### GOAL OF THE EXERCISE
Every line of the listing that contains the word "target" is to be copied out.

### RECORDS FOR PROCESSING
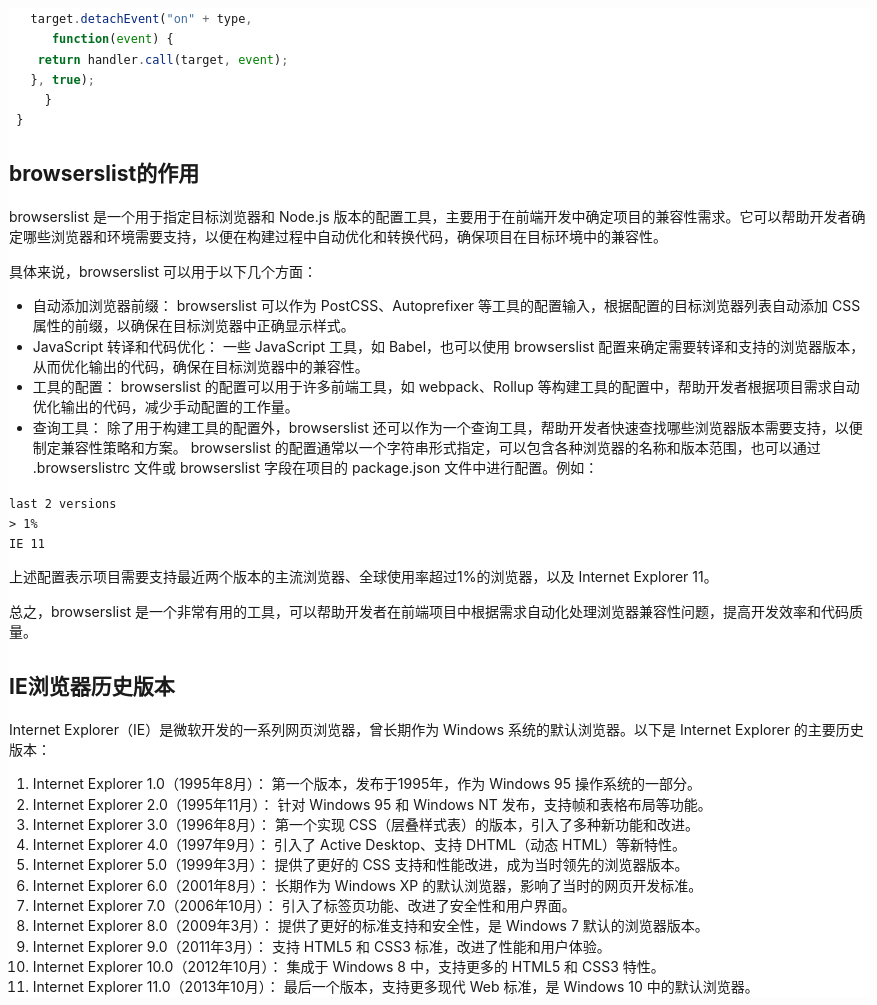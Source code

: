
 ```js
   target.detachEvent("on" + type,
      function(event) {
    return handler.call(target, event);
   }, true);
     }
 }
```

## browserslist的作用

browserslist 是一个用于指定目标浏览器和 Node.js 版本的配置工具，主要用于在前端开发中确定项目的兼容性需求。它可以帮助开发者确定哪些浏览器和环境需要支持，以便在构建过程中自动优化和转换代码，确保项目在目标环境中的兼容性。

具体来说，browserslist 可以用于以下几个方面：

- 自动添加浏览器前缀：
browserslist 可以作为 PostCSS、Autoprefixer 等工具的配置输入，根据配置的目标浏览器列表自动添加 CSS 属性的前缀，以确保在目标浏览器中正确显示样式。
- JavaScript 转译和代码优化：
一些 JavaScript 工具，如 Babel，也可以使用 browserslist 配置来确定需要转译和支持的浏览器版本，从而优化输出的代码，确保在目标浏览器中的兼容性。
- 工具的配置：
browserslist 的配置可以用于许多前端工具，如 webpack、Rollup 等构建工具的配置中，帮助开发者根据项目需求自动优化输出的代码，减少手动配置的工作量。
- 查询工具：
除了用于构建工具的配置外，browserslist 还可以作为一个查询工具，帮助开发者快速查找哪些浏览器版本需要支持，以便制定兼容性策略和方案。
browserslist 的配置通常以一个字符串形式指定，可以包含各种浏览器的名称和版本范围，也可以通过 .browserslistrc 文件或 browserslist 字段在项目的 package.json 文件中进行配置。例如：

```shell
last 2 versions
> 1%
IE 11
```

上述配置表示项目需要支持最近两个版本的主流浏览器、全球使用率超过1%的浏览器，以及 Internet Explorer 11。

总之，browserslist 是一个非常有用的工具，可以帮助开发者在前端项目中根据需求自动化处理浏览器兼容性问题，提高开发效率和代码质量。

## IE浏览器历史版本

Internet Explorer（IE）是微软开发的一系列网页浏览器，曾长期作为 Windows 系统的默认浏览器。以下是 Internet Explorer 的主要历史版本：

1. Internet Explorer 1.0（1995年8月）：
第一个版本，发布于1995年，作为 Windows 95 操作系统的一部分。
2. Internet Explorer 2.0（1995年11月）：
针对 Windows 95 和 Windows NT 发布，支持帧和表格布局等功能。
3. Internet Explorer 3.0（1996年8月）：
第一个实现 CSS（层叠样式表）的版本，引入了多种新功能和改进。
4. Internet Explorer 4.0（1997年9月）：
引入了 Active Desktop、支持 DHTML（动态 HTML）等新特性。
5. Internet Explorer 5.0（1999年3月）：
提供了更好的 CSS 支持和性能改进，成为当时领先的浏览器版本。
6. Internet Explorer 6.0（2001年8月）：
长期作为 Windows XP 的默认浏览器，影响了当时的网页开发标准。
7. Internet Explorer 7.0（2006年10月）：
引入了标签页功能、改进了安全性和用户界面。
8. Internet Explorer 8.0（2009年3月）：
提供了更好的标准支持和安全性，是 Windows 7 默认的浏览器版本。
9. Internet Explorer 9.0（2011年3月）：
支持 HTML5 和 CSS3 标准，改进了性能和用户体验。
10. Internet Explorer 10.0（2012年10月）：
集成于 Windows 8 中，支持更多的 HTML5 和 CSS3 特性。
11. Internet Explorer 11.0（2013年10月）：
最后一个版本，支持更多现代 Web 标准，是 Windows 10 中的默认浏览器。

### RESPONSE AREA
   target.detachEvent("on" + type,
    return handler.call(target, event);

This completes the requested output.